West Lancashire MP Rosie Cooper has backed a new report that could save the NHS £5billion a year through its recommendations of wide-ranging reform of the way brain injury is treated in hospitals, schools and sports grounds in West Lancashire.
With a hospital admission for a brain injury occurring every 90 seconds on average across the UK, and with 139 admissions last year locally, MP Rosie joined the All Party Parliamentary Group on Acquired Brain Injury today to launch their new report, ‘Time for Change’ in Parliament.
The report recommends a range of substantial reforms to improve outcomes for people suffering from brain injuries in West Lancashire, improve attainment in schools, reduce reoffending and save money for the government. Recommendations in the report and from the group include:
* For the first time, all teachers, teaching assistants and school sports coaches in West Lancashire and nationally to have mandatory training on how to spot, treat and manage brain injuries/concussion in children.
* With prevalence rates for Traumatic Brain Injury (TBI) as high as 60% among prisoners, brain injury screening should be automatically done for everyone entering the criminal justice system and, if identified, appropriate interventions planned and implemented by a trained team.
* All benefits assessors should be trained to understand the problems that affect individuals with an Acquired Brain Injury and re-assessment for welfare benefits for people with Acquired Brain Injury should only take place every five years.
* ‘Rehabilitation Prescriptions’ to be made available for the first time to all individuals with an Acquired Brain Injury on discharge from acute care, held by the individual with copies made available to their GP.
* Current NHS provision is failing the clinical needs of athletes with Sports Related Concussion. The government should act to ensure all sports coaches have mandatory training on how to spot, treat and manage brain injuries, and the NHS and professional clinical bodies must urgently work with sporting groups and athletes to improve knowledge and treatment for amateur and professional sportspeople.

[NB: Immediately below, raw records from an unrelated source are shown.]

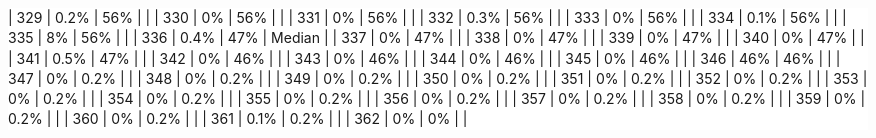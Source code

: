 | 329 | 0.2% | 56% |  |
| 330 | 0% | 56% |  |
| 331 | 0% | 56% |  |
| 332 | 0.3% | 56% |  |
| 333 | 0% | 56% |  |
| 334 | 0.1% | 56% |  |
| 335 | 8% | 56% |  |
| 336 | 0.4% | 47% | Median |
| 337 | 0% | 47% |  |
| 338 | 0% | 47% |  |
| 339 | 0% | 47% |  |
| 340 | 0% | 47% |  |
| 341 | 0.5% | 47% |  |
| 342 | 0% | 46% |  |
| 343 | 0% | 46% |  |
| 344 | 0% | 46% |  |
| 345 | 0% | 46% |  |
| 346 | 46% | 46% |  |
| 347 | 0% | 0.2% |  |
| 348 | 0% | 0.2% |  |
| 349 | 0% | 0.2% |  |
| 350 | 0% | 0.2% |  |
| 351 | 0% | 0.2% |  |
| 352 | 0% | 0.2% |  |
| 353 | 0% | 0.2% |  |
| 354 | 0% | 0.2% |  |
| 355 | 0% | 0.2% |  |
| 356 | 0% | 0.2% |  |
| 357 | 0% | 0.2% |  |
| 358 | 0% | 0.2% |  |
| 359 | 0% | 0.2% |  |
| 360 | 0% | 0.2% |  |
| 361 | 0.1% | 0.2% |  |
| 362 | 0% | 0% |  |
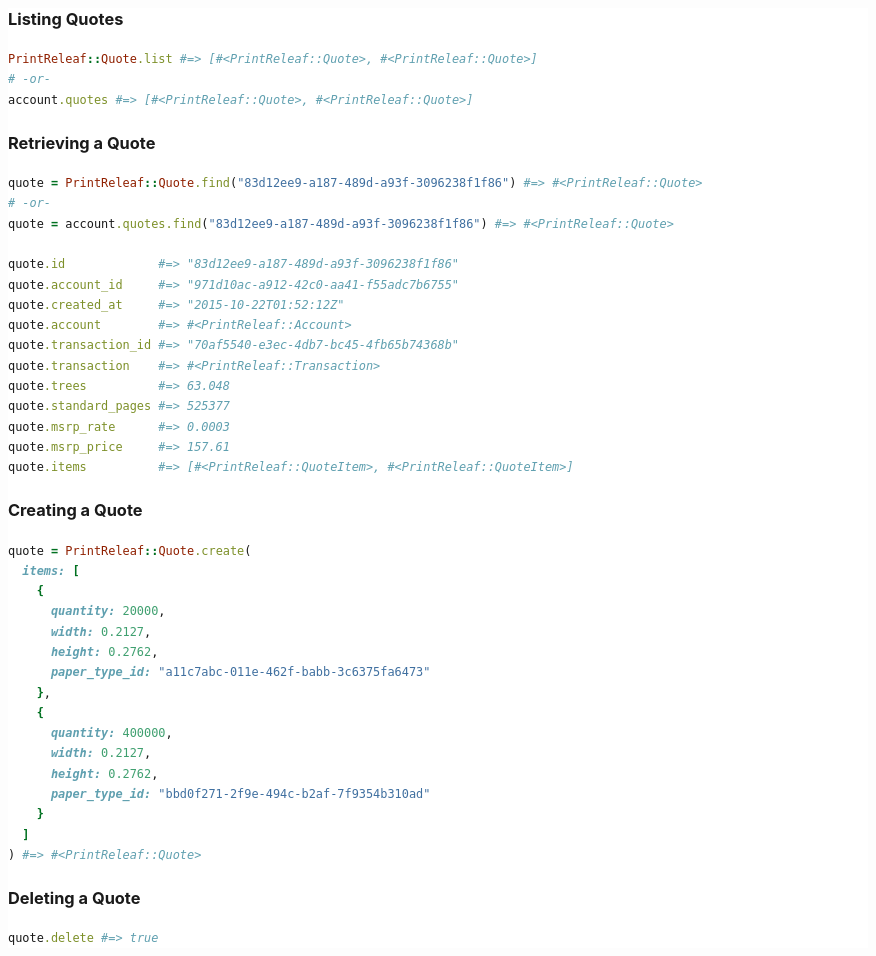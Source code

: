 ### Listing Quotes

```ruby
PrintReleaf::Quote.list #=> [#<PrintReleaf::Quote>, #<PrintReleaf::Quote>]
# -or-
account.quotes #=> [#<PrintReleaf::Quote>, #<PrintReleaf::Quote>]
```

### Retrieving a Quote

```ruby
quote = PrintReleaf::Quote.find("83d12ee9-a187-489d-a93f-3096238f1f86") #=> #<PrintReleaf::Quote>
# -or-
quote = account.quotes.find("83d12ee9-a187-489d-a93f-3096238f1f86") #=> #<PrintReleaf::Quote>

quote.id             #=> "83d12ee9-a187-489d-a93f-3096238f1f86"
quote.account_id     #=> "971d10ac-a912-42c0-aa41-f55adc7b6755"
quote.created_at     #=> "2015-10-22T01:52:12Z"
quote.account        #=> #<PrintReleaf::Account>
quote.transaction_id #=> "70af5540-e3ec-4db7-bc45-4fb65b74368b"
quote.transaction    #=> #<PrintReleaf::Transaction>
quote.trees          #=> 63.048
quote.standard_pages #=> 525377
quote.msrp_rate      #=> 0.0003
quote.msrp_price     #=> 157.61
quote.items          #=> [#<PrintReleaf::QuoteItem>, #<PrintReleaf::QuoteItem>]
```

### Creating a Quote

```ruby
quote = PrintReleaf::Quote.create(
  items: [
    {
      quantity: 20000,
      width: 0.2127,
      height: 0.2762,
      paper_type_id: "a11c7abc-011e-462f-babb-3c6375fa6473"
    },
    {
      quantity: 400000,
      width: 0.2127,
      height: 0.2762,
      paper_type_id: "bbd0f271-2f9e-494c-b2af-7f9354b310ad"
    }
  ]
) #=> #<PrintReleaf::Quote>
```

### Deleting a Quote

```ruby
quote.delete #=> true
```
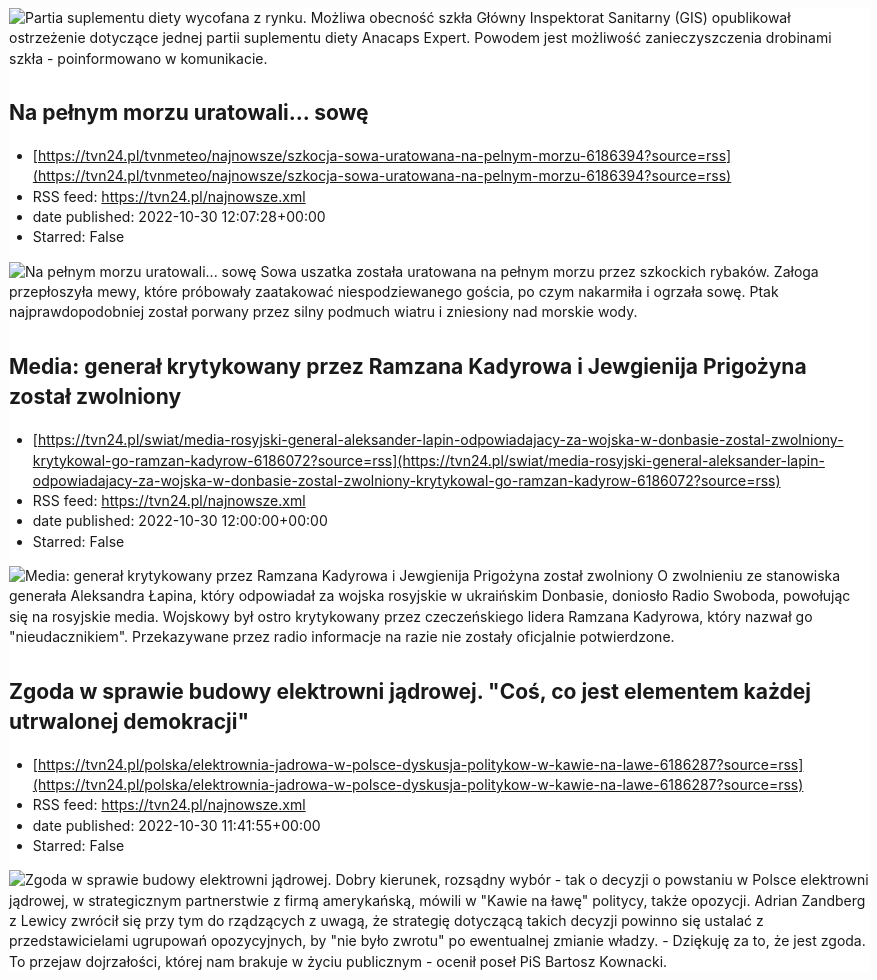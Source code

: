 <img alt="Partia suplementu diety wycofana z rynku. Możliwa obecność szkła" src="https://tvn24.pl/najnowsze/cdn-zdjecie-m9jwrj-suplement-suplementy-shutterstock1743854366-6186467/alternates/LANDSCAPE_1280" />
    Główny Inspektorat Sanitarny (GIS) opublikował ostrzeżenie dotyczące jednej partii suplementu diety Anacaps Expert. Powodem jest możliwość zanieczyszczenia drobinami szkła - poinformowano w komunikacie.

## Na pełnym morzu uratowali... sowę
 - [https://tvn24.pl/tvnmeteo/najnowsze/szkocja-sowa-uratowana-na-pelnym-morzu-6186394?source=rss](https://tvn24.pl/tvnmeteo/najnowsze/szkocja-sowa-uratowana-na-pelnym-morzu-6186394?source=rss)
 - RSS feed: https://tvn24.pl/najnowsze.xml
 - date published: 2022-10-30 12:07:28+00:00
 - Starred: False

<img alt="Na pełnym morzu uratowali... sowę" src="https://tvn24.pl/tvnmeteo/najnowsze/cdn-zdjecie-a69ed9-sowa-uratowana-na-pelnym-morzu-6186421/alternates/LANDSCAPE_1280" />
    Sowa uszatka została uratowana na pełnym morzu przez szkockich rybaków. Załoga przepłoszyła mewy, które próbowały zaatakować niespodziewanego gościa, po czym nakarmiła i ogrzała sowę. Ptak najprawdopodobniej został porwany przez silny podmuch wiatru i zniesiony nad morskie wody.

## Media: generał krytykowany przez Ramzana Kadyrowa i Jewgienija Prigożyna został zwolniony
 - [https://tvn24.pl/swiat/media-rosyjski-general-aleksander-lapin-odpowiadajacy-za-wojska-w-donbasie-zostal-zwolniony-krytykowal-go-ramzan-kadyrow-6186072?source=rss](https://tvn24.pl/swiat/media-rosyjski-general-aleksander-lapin-odpowiadajacy-za-wojska-w-donbasie-zostal-zwolniony-krytykowal-go-ramzan-kadyrow-6186072?source=rss)
 - RSS feed: https://tvn24.pl/najnowsze.xml
 - date published: 2022-10-30 12:00:00+00:00
 - Starred: False

<img alt="Media: generał krytykowany przez Ramzana Kadyrowa i Jewgienija Prigożyna został zwolniony" src="https://tvn24.pl/najnowsze/cdn-zdjecie-72udz7-przywodca-czeczenii-ramzan-kadyrow-6143326/alternates/LANDSCAPE_1280" />
    O zwolnieniu ze stanowiska generała Aleksandra Łapina, który odpowiadał za wojska rosyjskie w ukraińskim Donbasie, doniosło Radio Swoboda, powołując się na rosyjskie media. Wojskowy był ostro krytykowany przez czeczeńskiego lidera Ramzana Kadyrowa, który nazwał go "nieudacznikiem". Przekazywane przez radio informacje na razie nie zostały oficjalnie potwierdzone.

## Zgoda w sprawie budowy elektrowni jądrowej. "Coś, co jest elementem każdej utrwalonej demokracji"
 - [https://tvn24.pl/polska/elektrownia-jadrowa-w-polsce-dyskusja-politykow-w-kawie-na-lawe-6186287?source=rss](https://tvn24.pl/polska/elektrownia-jadrowa-w-polsce-dyskusja-politykow-w-kawie-na-lawe-6186287?source=rss)
 - RSS feed: https://tvn24.pl/najnowsze.xml
 - date published: 2022-10-30 11:41:55+00:00
 - Starred: False

<img alt="Zgoda w sprawie budowy elektrowni jądrowej. " src="https://tvn24.pl/najnowsze/cdn-zdjecie-4ng1tc-30-1045-kawa-cl-0012-6186281/alternates/LANDSCAPE_1280" />
    Dobry kierunek, rozsądny wybór - tak o decyzji o powstaniu w Polsce elektrowni jądrowej, w strategicznym partnerstwie z firmą amerykańską, mówili w "Kawie na ławę" politycy, także opozycji. Adrian Zandberg z Lewicy zwrócił się przy tym do rządzących z uwagą, że strategię dotyczącą takich decyzji powinno się ustalać z przedstawicielami ugrupowań opozycyjnych, by "nie było zwrotu" po ewentualnej zmianie władzy. - Dziękuję za to, że jest zgoda. To przejaw dojrzałości, której nam brakuje w życiu publicznym - ocenił poseł PiS Bartosz Kownacki.
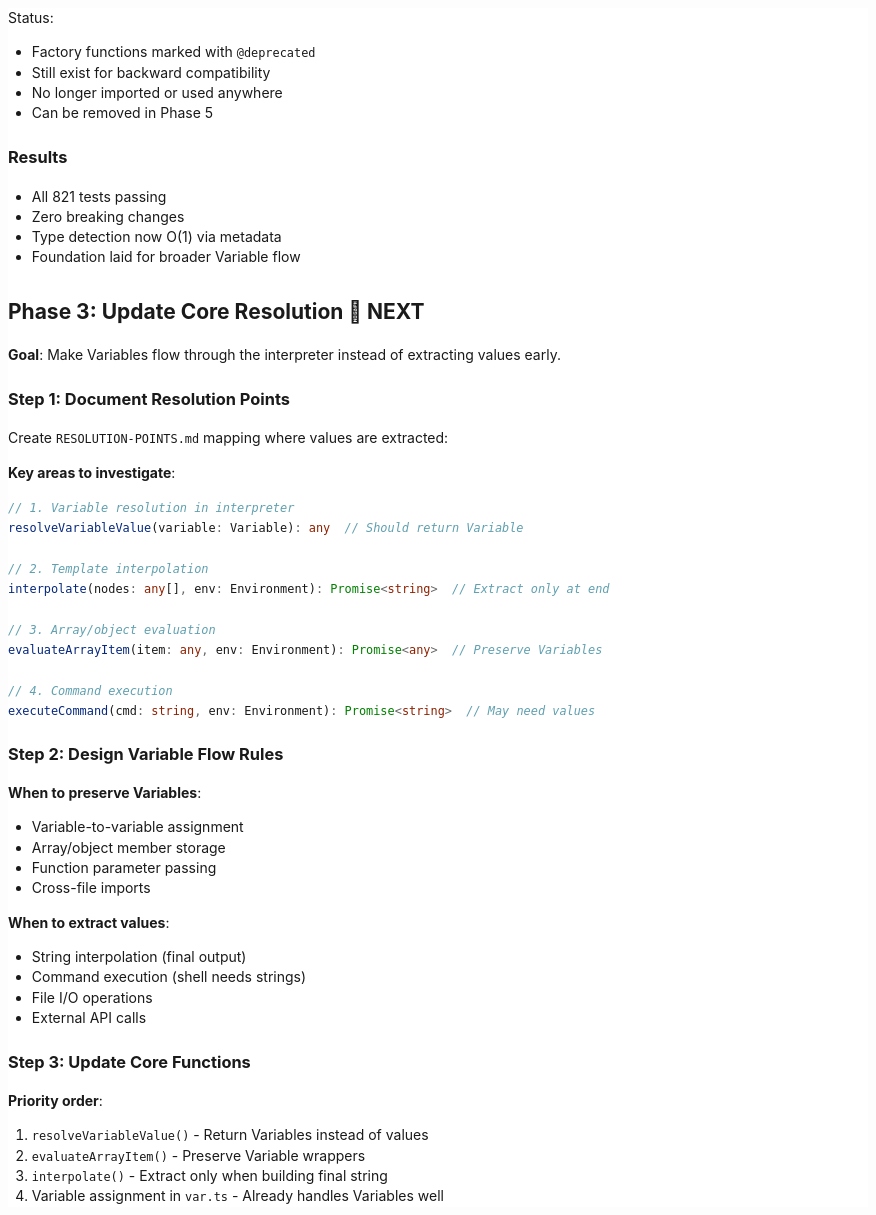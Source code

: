 Status:
- Factory functions marked with `@deprecated`
- Still exist for backward compatibility
- No longer imported or used anywhere
- Can be removed in Phase 5

### Results
- All 821 tests passing
- Zero breaking changes
- Type detection now O(1) via metadata
- Foundation laid for broader Variable flow

## Phase 3: Update Core Resolution 🚀 NEXT

**Goal**: Make Variables flow through the interpreter instead of extracting values early.

### Step 1: Document Resolution Points
Create `RESOLUTION-POINTS.md` mapping where values are extracted:

**Key areas to investigate**:
```typescript
// 1. Variable resolution in interpreter
resolveVariableValue(variable: Variable): any  // Should return Variable

// 2. Template interpolation
interpolate(nodes: any[], env: Environment): Promise<string>  // Extract only at end

// 3. Array/object evaluation
evaluateArrayItem(item: any, env: Environment): Promise<any>  // Preserve Variables

// 4. Command execution
executeCommand(cmd: string, env: Environment): Promise<string>  // May need values
```

### Step 2: Design Variable Flow Rules

**When to preserve Variables**:
- Variable-to-variable assignment
- Array/object member storage
- Function parameter passing
- Cross-file imports

**When to extract values**:
- String interpolation (final output)
- Command execution (shell needs strings)
- File I/O operations
- External API calls

### Step 3: Update Core Functions

**Priority order**:
1. `resolveVariableValue()` - Return Variables instead of values
2. `evaluateArrayItem()` - Preserve Variable wrappers
3. `interpolate()` - Extract only when building final string
4. Variable assignment in `var.ts` - Already handles Variables well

The report was written after four round tables in Parliament with experts and individuals living with brain injuries about the issues with ABI in the UK. They found that 1.3 million people live with the effects of brain injury at a cost to the UK economy of £15 billion per annum, and that having a head injury doubles an individual’s risk of later mental health problems, even if the person had no prior history of mental ill-health. Despite this, there is currently no centralised recording of the average cost of treating an acquired brain injury, the funding set aside for it or the number of prescriptions given, and no mandatory training for teachers, benefits assessors, sports teachers or prison officers on what it is or how to manage it.
Acquired brain injuries are defined as any injury to the brain which has occurred following birth. It includes Traumatic Brain Injuries (TBIs), such as those caused by trauma e.g. from a road traffic accident, sporting concussion and non-TBIs related to other medical conditions, e.g. meningitis, stroke, brain tumour etc.
West Lancashire MP Rosie Cooper said:
“Brain injury is a hidden epidemic and too many people in West Lancashire just aren’t getting the help and support they need.
“This needs action now. If the government listen to this report we can improve lives and outcomes for people in West Lancashire and save the taxpayer money.”
· If implemented, the recommendations in the report would represent a step change in how brain injury would be understood and treated in this country. With regards to the recommendations highlighted above, the current situation is:
* There is no mandatory training for teachers on what brain injuries and concussion are, what problems they might lead to for children or how they can be best managed. The report calls for the first time for all teachers, teaching assistants and school sports coaches to have mandatory training on how to spot, treat and manage brain injuries in children.
* ‘Rehabilitation Prescriptions’ are only available where there is a ‘major trauma centre’ so if a patient doesn’t happen to be treated in one they are not eligible for one, and in many instances those eligible are still not given one. For the first time, the report and the MPs backing it call for all individuals with an acquired brain injury anywhere in the UK on discharge from acute care to be able to access a ‘Rehabilitation Prescription’ and to be able to access the care they need for them.
* Despite prevalence rates for Traumatic Brain Injury (TBI) as high as 60% among prisoners, there is currently no nationwide compulsory brain injury screening upon entering the criminal justice system and no mandatory training for prison officers or governors on how ABI might impact on prisoners or their behaviour and how it might be managed.
* Over 90% of those with ABI surveyed for the report agreed that DWP benefit assessors did not have good insight into the challenges, symptoms and impact of ABI, yet there is currently no mandatory training for benefits assessors on what ABI is or how it might affect people with regards to work.
* Whilst professional sports governing bodies are now beginning to develop concussion policies, there is no national duty for sports coaches to receive as part of their training information about how to spot, treat and manage brain injuries/concussion (a type of brain injury). NHS provision for the clinical needs of athletes with Sports Related Concussion is poor, with few specialists and many governing bodies not enforcing their own concussion policies.